ABOUT THIS TASK
Filter the lines below, keeping each one that holds "Google".

INPUT
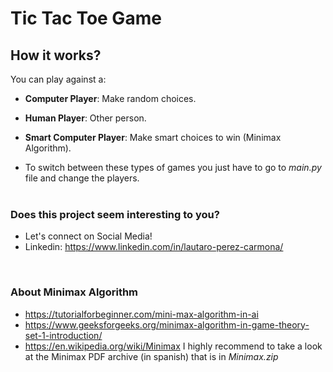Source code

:# Tic Tac Toe Game <br>
## How it works?
You can play against a:
- **Computer Player**: Make random choices.
- **Human Player**: Other person.
- **Smart Computer Player**: Make smart choices to win (Minimax Algorithm).

- To switch between these types of games you just have to go to *main.py* file and change the players. 
<br> <br>

### Does this project seem interesting to you?
- Let's connect on Social Media!
- Linkedin: https://www.linkedin.com/in/lautaro-perez-carmona/
<br>

### About Minimax Algorithm
- https://tutorialforbeginner.com/mini-max-algorithm-in-ai
- https://www.geeksforgeeks.org/minimax-algorithm-in-game-theory-set-1-introduction/
- https://en.wikipedia.org/wiki/Minimax
I highly recommend to take a look at the Minimax PDF archive (in spanish) that is in *Minimax.zip*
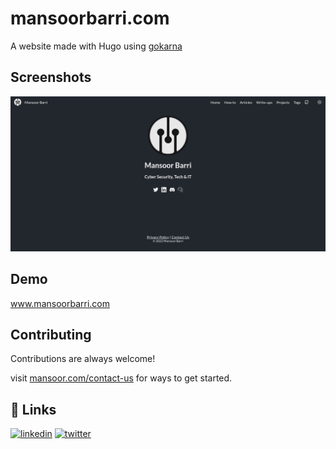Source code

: # mansoorbarri.com
A website made with Hugo using [gokarna](https://github.com/526avijitgupta/gokarna)

## Screenshots

![site Screenshot](/images/main.png)


## Demo

www.mansoorbarri.com


## Contributing

Contributions are always welcome!

visit [mansoor.com/contact-us](https://www.mansoorbarri.com/contact-us/) for ways to get started.

## 🔗 Links
[![linkedin](https://img.shields.io/badge/linkedin-0A66C2?style=for-the-badge&logo=linkedin&logoColor=white)](https://www.mansoorbarri.com/linkedin)
[![twitter](https://img.shields.io/badge/twitter-1DA1F2?style=for-the-badge&logo=twitter&logoColor=white)](https://twitter.com/mansoorbarri)

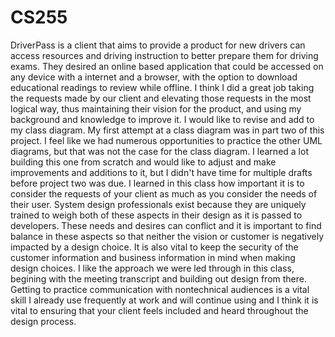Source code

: # CS255

DriverPass is a client that aims to provide a product for new drivers can access resources and driving instruction to
better prepare them for driving exams. They desired an online based application that could be accessed on any device 
with a internet and a browser, with the option to download educational readings to review while offline. I think 
I did a great job taking the requests made by our client and elevating those requests in the most logical way,
thus maintaining their vision for the product, and using my background and knowledge to improve it. I would like
to revise and add to my class diagram. My first attempt at a class diagram was in part two of this project. I feel
like we had numerous opportunities to practice the other UML diagrams, but that was not the case for the class
diagram. I learned a lot building this one from scratch and would like to adjust and make improvements and additions
to it, but I didn't have time for multiple drafts before project two was due. I learned in this class how important
it is to consider the requests of your client as much as you consider the needs of their user. System design
professionals exist because they are uniquely trained to weigh both of these aspects in their design as it is passed 
to developers. These needs and desires can conflict and it is important to find balance in these aspects so that
neither the vision or customer is negatively impacted by a design choice. It is also vital to keep the security of 
the customer information and business information in mind when making design choices. I like the approach we were led
through in this class, begining with the meeting transcript and building out design from there. Getting to practice 
communication with nontechnical audiences is a vital skill I already use frequently at work and will continue using
and I think it is vital to ensuring that your client feels included and heard throughout the design process.
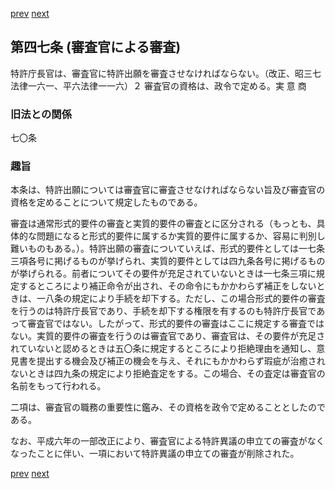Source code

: [prev](/specific/markdowns/特許法/063_Mp-Ch_2-At_46_2.md)
[next](/specific/markdowns/特許法/065_Mp-Ch_3-At_48.md)
## 第四七条 (審査官による審査)
特許庁長官は、審査官に特許出願を審査させなければならない。（改正、昭三七法律一六一、平六法律一一六）２ 審査官の資格は、政令で定める。実 意 商


### 旧法との関係
七〇条

### 趣旨
本条は、特許出願については審査官に審査させなければならない旨及び審査官の資格を定めることについて規定したものである。

審査は通常形式的要件の審査と実質的要件の審査とに区分される（もっとも、具体的な問題になると形式的要件に属するか実質的要件に属するか、容易に判別し難いものもある。）。特許出願の審査についていえば、形式的要件としては一七条三項各号に掲げるものが挙げられ、実質的要件としては四九条各号に掲げるものが挙げられる。前者についてその要件が充足されていないときは一七条三項に規定するところにより補正命令が出され、その命令にもかかわらず補正をしないときは、一八条の規定により手続を却下する。ただし、この場合形式的要件の審査を行うのは特許庁長官であり、手続を却下する権限を有するのも特許庁長官であって審査官ではない。したがって、形式的要件の審査はここに規定する審査ではない。実質的要件の審査を行うのは審査官であり、審査官は、その要件が充足されていないと認めるときは五〇条に規定するところにより拒絶理由を通知し、意見書を提出する機会及び補正の機会を与え、それにもかかわらず瑕疵が治癒されないときは四九条の規定により拒絶査定をする。この場合、その査定は審査官の名前をもって行われる。

二項は、審査官の職務の重要性に鑑み、その資格を政令で定めることとしたのである。

なお、平成六年の一部改正により、審査官による特許異議の申立ての審査がなくなったことに伴い、一項において特許異議の申立ての審査が削除された。


[prev](/specific/markdowns/特許法/063_Mp-Ch_2-At_46_2.md)
[next](/specific/markdowns/特許法/065_Mp-Ch_3-At_48.md)
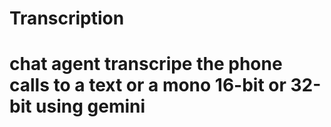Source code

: # Transcription
# chat agent transcripe the phone calls to a text or a mono 16-bit or 32-bit using gemini 
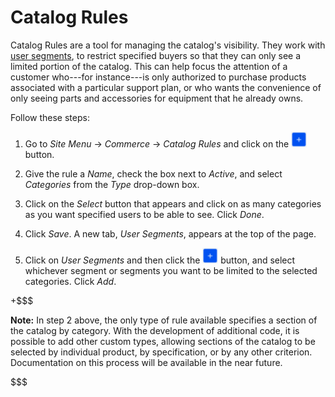 # Catalog Rules

Catalog Rules are a tool for managing the catalog's visibility. They work with
[user segments](web/liferay-emporio/documentation/-/knowledge_base/7-1/user-segmentation),
to restrict specified buyers so that they can only see a limited portion of the
catalog. This can help focus the attention of a customer who---for instance---is
only authorized to purchase products associated with a particular support plan,
or who wants the convenience of only seeing parts and accessories for equipment
that he already owns.

Follow these steps:

1.  Go to *Site Menu* &rarr; *Commerce* &rarr; *Catalog Rules* and click on the
    ![Add](../../images/icon-add.png) button.

2.  Give the rule a *Name*, check the box next to *Active*, and select
    *Categories* from the *Type* drop-down box.

3.  Click on the *Select* button that appears and click on as many categories as
    you want specified users to be able to see. Click *Done*.

4.  Click *Save*. A new tab, *User Segments*, appears at the top of the page.

5.  Click on *User Segments* and then click the
    ![Add](../../images/icon-add.png) button, and select whichever segment or
    segments you want to be limited to the selected categories. Click *Add*.

+$$$

**Note:** In step 2 above, the only type of rule available specifies a section
of the catalog by category. With the development of additional code, it is
possible to add other custom types, allowing sections of the catalog to be
selected by individual product, by specification, or by any other criterion.
Documentation on this process will be available in the near future.

$$$
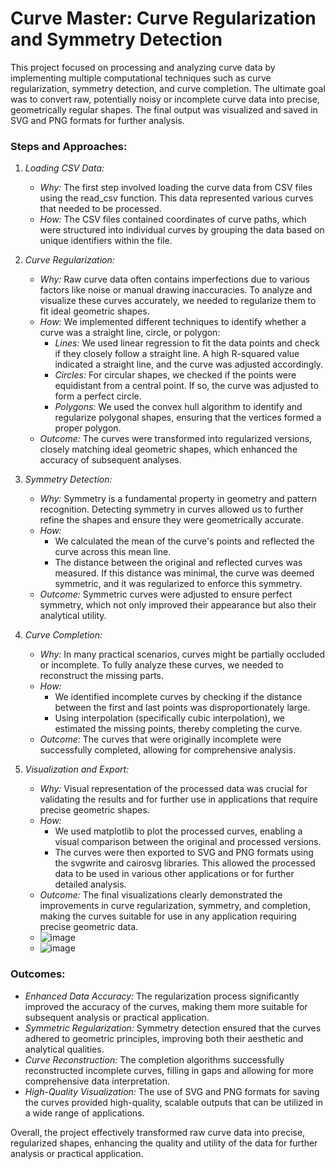 
# Curve Master: Curve Regularization and Symmetry Detection

This project focused on processing and analyzing curve data by implementing multiple computational techniques such as curve regularization, symmetry detection, and curve completion. The ultimate goal was to convert raw, potentially noisy or incomplete curve data into precise, geometrically regular shapes. The final output was visualized and saved in SVG and PNG formats for further analysis.

### Steps and Approaches:

1. *Loading CSV Data:*
   - *Why:* The first step involved loading the curve data from CSV files using the read_csv function. This data represented various curves that needed to be processed.
   - *How:* The CSV files contained coordinates of curve paths, which were structured into individual curves by grouping the data based on unique identifiers within the file.

2. *Curve Regularization:*
   - *Why:* Raw curve data often contains imperfections due to various factors like noise or manual drawing inaccuracies. To analyze and visualize these curves accurately, we needed to regularize them to fit ideal geometric shapes.
   - *How:* We implemented different techniques to identify whether a curve was a straight line, circle, or polygon:
     - *Lines:* We used linear regression to fit the data points and check if they closely follow a straight line. A high R-squared value indicated a straight line, and the curve was adjusted accordingly.
     - *Circles:* For circular shapes, we checked if the points were equidistant from a central point. If so, the curve was adjusted to form a perfect circle.
     - *Polygons:* We used the convex hull algorithm to identify and regularize polygonal shapes, ensuring that the vertices formed a proper polygon.
   - *Outcome:* The curves were transformed into regularized versions, closely matching ideal geometric shapes, which enhanced the accuracy of subsequent analyses.

3. *Symmetry Detection:*
   - *Why:* Symmetry is a fundamental property in geometry and pattern recognition. Detecting symmetry in curves allowed us to further refine the shapes and ensure they were geometrically accurate.
   - *How:* 
     - We calculated the mean of the curve's points and reflected the curve across this mean line.
     - The distance between the original and reflected curves was measured. If this distance was minimal, the curve was deemed symmetric, and it was regularized to enforce this symmetry.
   - *Outcome:* Symmetric curves were adjusted to ensure perfect symmetry, which not only improved their appearance but also their analytical utility.

4. *Curve Completion:*
   - *Why:* In many practical scenarios, curves might be partially occluded or incomplete. To fully analyze these curves, we needed to reconstruct the missing parts.
   - *How:* 
     - We identified incomplete curves by checking if the distance between the first and last points was disproportionately large.
     - Using interpolation (specifically cubic interpolation), we estimated the missing points, thereby completing the curve.
   - *Outcome:* The curves that were originally incomplete were successfully completed, allowing for comprehensive analysis.

5. *Visualization and Export:*
   - *Why:* Visual representation of the processed data was crucial for validating the results and for further use in applications that require precise geometric shapes.
   - *How:* 
     - We used matplotlib to plot the processed curves, enabling a visual comparison between the original and processed versions.
     - The curves were then exported to SVG and PNG formats using the svgwrite and cairosvg libraries. This allowed the processed data to be used in various other applications or for further detailed analysis.
   - *Outcome:* The final visualizations clearly demonstrated the improvements in curve regularization, symmetry, and completion, making the curves suitable for use in any application requiring precise geometric data.
   - ![image](https://github.com/user-attachments/assets/fc9b205a-3180-4440-bee0-ac027d6d5a0c)
   - ![image](https://github.com/user-attachments/assets/335255ff-c2e0-4067-92b8-b7d6acd70cd9)



### Outcomes:

- *Enhanced Data Accuracy:* The regularization process significantly improved the accuracy of the curves, making them more suitable for subsequent analysis or practical application.
- *Symmetric Regularization:* Symmetry detection ensured that the curves adhered to geometric principles, improving both their aesthetic and analytical qualities.
- *Curve Reconstruction:* The completion algorithms successfully reconstructed incomplete curves, filling in gaps and allowing for more comprehensive data interpretation.
- *High-Quality Visualization:* The use of SVG and PNG formats for saving the curves provided high-quality, scalable outputs that can be utilized in a wide range of applications.

Overall, the project effectively transformed raw curve data into precise, regularized shapes, enhancing the quality and utility of the data for further analysis or practical application.
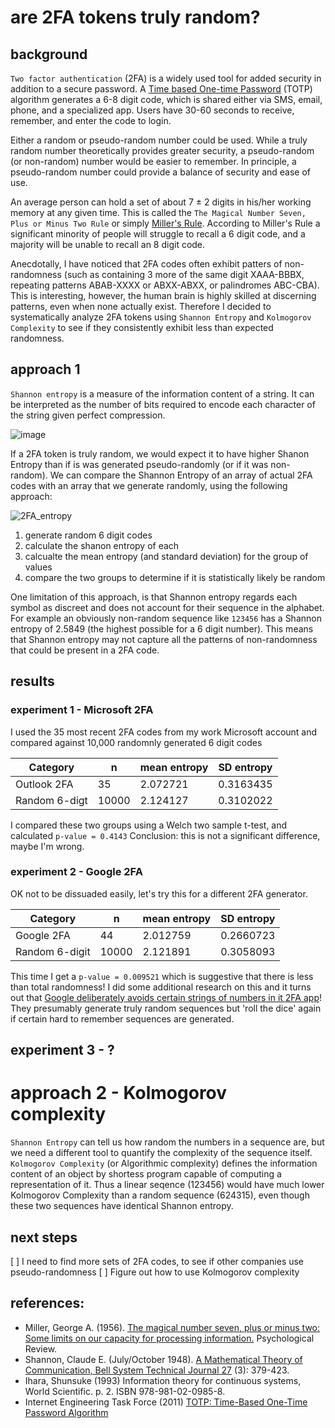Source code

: # are 2FA tokens truly random?

## background
`Two factor authentication` (2FA) is a widely used tool for added security in addition to a secure password. A [Time based One-time Password](https://www.rfc-editor.org/rfc/rfc6238) (TOTP) algorithm generates a 6-8 digit code, which is shared either via SMS, email, phone, and a specialized app. Users have 30-60 seconds to receive, remember, and enter the code to login.

Either a random or pseudo-random number could be used. While a truly random number theoretically provides greater security, a pseudo-random (or non-random) number would be easier to remember. In principle, a pseudo-random number could provide a balance of security and ease of use.

An average person can hold a set of about 7 ± 2 digits in his/her working memory at any given time. This is called the `The Magical Number Seven, Plus or Minus Two Rule` or simply [Miller's Rule](https://en.wikipedia.org/wiki/The_Magical_Number_Seven,_Plus_or_Minus_Two). According to Miller's Rule a significant minority of people will struggle to recall a 6 digit code, and a majority will be unable to recall an 8 digit code.

Anecdotally, I have noticed that 2FA codes often exhibit patters of non-randomness (such as containing 3 more of the same digit XAAA-BBBX, repeating patterns ABAB-XXXX or ABXX-ABXX, or palindromes ABC-CBA). This is interesting, however, the human brain is highly skilled at discerning patterns, even when none actually exist. Therefore I decided to systematically analyze 2FA tokens using `Shannon Entropy` and `Kolmogorov Complexity` to see if they consistently exhibit less than expected randomness.


## approach 1

`Shannon entropy` is a measure of the information content of a string. It can be interpreted as the number of bits required to encode each character of the string given perfect compression.

![image](https://user-images.githubusercontent.com/48685552/230494652-9c259742-6bc5-4ca4-9d0a-f4e4180c47e0.png)



If a 2FA token is truly random, we would expect it to have higher Shanon Entropy than if is was generated pseudo-randomly (or if it was non-random). We can compare the Shannon Entropy of an array of actual 2FA codes with an array that we generate randomly, using the following approach:

![2FA_entropy](https://user-images.githubusercontent.com/48685552/230439251-1d4c4ff9-8e06-4cf2-a69f-c5576138ca71.png)

1. generate random 6 digit codes
2. calculate the shanon entropy of each
3. calcualte the mean entropy (and standard deviation) for the group of values
4. compare the two groups to determine if it is statistically likely be random

One limitation of this approach, is that Shannon entropy regards each symbol as discreet and does not account for their sequence in the alphabet. For example an obviously non-random sequence like `123456` has a Shannon entropy of 2.5849 (the highest possible for a 6 digit number). This means that Shannon entropy may not capture all the patterns of non-randomness that could be present in a 2FA code.


## results

### experiment 1 - Microsoft 2FA
I used the 35 most recent 2FA codes from my work Microsoft account and compared against 10,000 randomnly generated 6 digit codes

| Category  | n |  mean entropy | SD entropy |
| ----- | ------ | ------ | ------ |
| Outlook 2FA  | 35  |2.072721 | 0.3163435 |
| Random 6-digt | 10000  | 2.124127	| 0.3102022 |

I compared these two groups using a Welch two sample t-test, and calculated `p-value = 0.4143`
Conclusion: this is not a significant difference, maybe I'm wrong.

### experiment 2 - Google 2FA
OK not to be dissuaded easily, let's try this for a different 2FA generator.

| Category  | n |  mean entropy | SD entropy |
| ----- | ------ | ------ | ------ |
| Google 2FA  | 44  | 2.012759 | 0.2660723 |
| Random 6-digit | 10000  | 2.121891	| 0.3058093 |

This time I get a `p-value = 0.009521` which is suggestive that there is less than total randomness! I did some additional research on this and it turns out that [Google deliberately avoids certain strings of numbers in it 2FA app](https://www.wired.com/story/2fa-randomness/)! They presumably generate truly random sequences but 'roll the dice' again if certain hard to remember sequences are generated.

## experiment 3 - ?


# approach 2 - Kolmogorov complexity
`Shannon Entropy` can tell us how random the numbers in a sequence are, but we need a different tool to quantify the complexity of the sequence itself.
`Kolmogorov Complexity` (or Algorithmic complexity) defines the information content of an object by shortess program capable of computing a representation of it. Thus a linear seqence (123456) would have much lower Kolmogorov Complexity than a random sequence (624315), even though these two sequences have identical Shannon entropy.



## next steps
[ ] I need to find more sets of 2FA codes, to see if other companies use pseudo-randomness
[ ] Figure out how to use Kolmogorov complexity


## references:
* Miller, George A. (1956). [The magical number seven, plus or minus two: Some limits on our capacity for processing information.](http://psychclassics.yorku.ca/Miller/) Psychological Review.
* Shannon, Claude E. (July/October 1948). [A Mathematical Theory of Communication, Bell System Technical Journal 27](https://www3.nd.edu/~powers/ame.20231/shannon1948a.pdf) (3): 379-423.
* Ihara, Shunsuke (1993) Information theory for continuous systems, World Scientific. p. 2. ISBN 978-981-02-0985-8.
* Internet Engineering Task Force (2011) [TOTP: Time-Based One-Time Password Algorithm](https://www.rfc-editor.org/rfc/rfc6238)
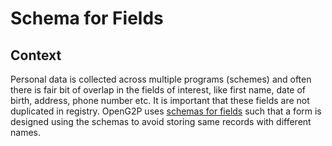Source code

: # Schema for Fields

## Context

Personal data is collected across multiple programs (schemes) and often there is fair bit of overlap in the fields of interest, like first name, date of birth, address, phone number etc. It is important that these fields are not duplicated in registry. OpenG2P uses [schemas for fields](https://schema.org/) such that a form is designed using the schemas to avoid storing same records with different names.&#x20;

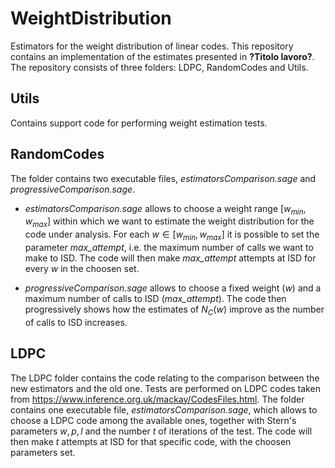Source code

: # WeightDistribution
Estimators for the weight distribution of linear codes. 
This repository contains an implementation of the estimates presented in **?Titolo lavoro?**.
The repository consists of three folders: LDPC, RandomCodes and Utils.


## Utils
  Contains support code for performing weight estimation tests.
  
## RandomCodes
The folder contains two executable files, *estimatorsComparison.sage* and *progressiveComparison.sage*.

* *estimatorsComparison.sage* allows to choose a weight range $[w_{min},w_{max}]$ within which we want to estimate the weight distribution for the code under analysis. For each $w \in [w_{min},w_{max}]$ it is possible to set the parameter *max_attempt*, i.e. the maximum number of calls we want to make to ISD. The code will then make *max_attempt* attempts at ISD for every $w$ in the choosen set.

* *progressiveComparison.sage* allows to choose a fixed weight ($w$) and a maximum number of calls to ISD (*max_attempt*). The code then progressively shows how the estimates of $N_C(w)$ improve as the number of calls to ISD increases.

## LDPC
The LDPC folder contains the code relating to the comparison between the new estimators and the old one. Tests are performed on LDPC codes taken from https://www.inference.org.uk/mackay/CodesFiles.html. The folder contains one executable file, *estimatorsComparison.sage*, which allows to choose a LDPC code among the available ones, together with Stern's parameters $w,p,l$ and the number $t$ of iterations of the test.
The code will then make $t$ attempts at ISD for that specific code, with the choosen parameters set.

RESPONSE BELOW
### experiment 2 - Google 2FA
| Google 2FA  | 44  | 2.012759 | 0.2660723 |
This time I get a `p-value = 0.009521` which is suggestive that there is less than total randomness! I did some additional research on this and it turns out that [Google deliberately avoids certain strings of numbers in it 2FA app](https://www.wired.com/story/2fa-randomness/)! They presumably generate truly random sequences but 'roll the dice' again if certain hard to remember sequences are generated.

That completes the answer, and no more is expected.